SAV Review: Pakistan’s Nuclear History

Nuclear Pakistan continues to engender a great deal of academic interest. As scholars explore the evolution of Pakistan’s nuclear doctrine, they are adding to the rich academic literature regarding the country’s process towards becoming a nuclear power. To this end, expert Hassan Abbas’ new book entitled Pakistan’s Nuclear Bomb: A Story of Defiance, Deterrence and Deviance was released earlier this year. In this evidence-rich work, Abbas provides a historical assessment of Pakistan’s nuclearization, its efforts to enhance the credibility of its nuclear program, and the role of the infamous A.Q. Khan in bringing this about.

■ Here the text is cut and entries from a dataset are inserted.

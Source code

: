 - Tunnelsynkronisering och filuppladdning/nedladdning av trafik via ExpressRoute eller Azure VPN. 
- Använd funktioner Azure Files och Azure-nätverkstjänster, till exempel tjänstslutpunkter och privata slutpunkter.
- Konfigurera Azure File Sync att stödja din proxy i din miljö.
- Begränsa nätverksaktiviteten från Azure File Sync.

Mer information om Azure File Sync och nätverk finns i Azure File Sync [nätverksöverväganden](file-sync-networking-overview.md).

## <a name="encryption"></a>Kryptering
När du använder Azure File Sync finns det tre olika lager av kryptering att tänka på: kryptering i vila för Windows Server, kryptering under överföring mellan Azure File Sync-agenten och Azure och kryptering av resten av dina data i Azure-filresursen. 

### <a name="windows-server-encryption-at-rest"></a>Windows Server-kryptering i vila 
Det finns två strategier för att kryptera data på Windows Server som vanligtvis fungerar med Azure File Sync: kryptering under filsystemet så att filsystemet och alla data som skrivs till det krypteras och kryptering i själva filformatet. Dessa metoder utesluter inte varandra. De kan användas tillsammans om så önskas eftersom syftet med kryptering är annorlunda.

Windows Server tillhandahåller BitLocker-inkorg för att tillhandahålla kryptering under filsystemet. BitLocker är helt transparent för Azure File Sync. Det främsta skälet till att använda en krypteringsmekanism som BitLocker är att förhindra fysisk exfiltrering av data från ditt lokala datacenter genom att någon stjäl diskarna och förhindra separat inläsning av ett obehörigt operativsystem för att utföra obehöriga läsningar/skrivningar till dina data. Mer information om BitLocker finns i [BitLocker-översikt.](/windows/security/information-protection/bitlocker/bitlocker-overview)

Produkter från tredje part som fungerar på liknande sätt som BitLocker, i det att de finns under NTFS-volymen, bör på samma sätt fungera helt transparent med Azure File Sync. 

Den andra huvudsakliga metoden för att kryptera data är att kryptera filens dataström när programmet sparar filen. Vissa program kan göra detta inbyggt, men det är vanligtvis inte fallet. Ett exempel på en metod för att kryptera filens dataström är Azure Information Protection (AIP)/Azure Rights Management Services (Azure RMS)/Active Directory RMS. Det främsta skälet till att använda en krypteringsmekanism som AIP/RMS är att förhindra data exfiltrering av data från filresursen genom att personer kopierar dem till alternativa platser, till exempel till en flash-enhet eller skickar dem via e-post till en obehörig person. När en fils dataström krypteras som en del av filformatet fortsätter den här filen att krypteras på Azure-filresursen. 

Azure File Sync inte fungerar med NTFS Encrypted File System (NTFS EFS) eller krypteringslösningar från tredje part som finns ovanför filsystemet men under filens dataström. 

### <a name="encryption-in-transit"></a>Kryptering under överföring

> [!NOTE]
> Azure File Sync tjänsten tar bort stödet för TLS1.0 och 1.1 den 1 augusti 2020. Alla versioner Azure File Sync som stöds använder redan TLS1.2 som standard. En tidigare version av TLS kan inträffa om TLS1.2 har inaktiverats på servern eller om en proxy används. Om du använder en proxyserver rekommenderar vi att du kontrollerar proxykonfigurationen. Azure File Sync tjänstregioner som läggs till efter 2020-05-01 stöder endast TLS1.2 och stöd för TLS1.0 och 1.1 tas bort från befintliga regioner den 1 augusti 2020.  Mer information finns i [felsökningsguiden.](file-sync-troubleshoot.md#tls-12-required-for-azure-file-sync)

Abbas’ research seeks to answer questions surrounding Pakistan’s underlying incentives for a nuclear program and its proliferation activities since the inception of its nuclear program. Throughout the story of Pakistan’s nuclear history, one theme stands out: Islamabad’s perceived insecurity. The goal of achieving security through nuclear deterrence lies at the heart of Pakistan’s nuclearization, explains its proliferation linkages to an extent, and continues to determine the future of “nuclear Pakistan.”

Pakistan’s Nuclear Program: Incentives and the Men Who Mattered

Abbas, like many others, is right in his assessment that the persistent threat emanating from India’s conventional and nuclear military capabilities pushed Pakistan to follow suit. However, Abbas uses a neorealist lens to delve into the threat perception that led Pakistan to pursue the nuclear option. He pinpoints the 1971 India-Pakistan war as the key turning point: in December 1971, East Pakistani secessionist demands led to a harsh military response countered by India, ultimately resulting in the liberation and creation of Bangladesh. The regional balance had shifted in favor of India, with a widening gap between conventional forces highlighted in the short length of the conflict–14 days.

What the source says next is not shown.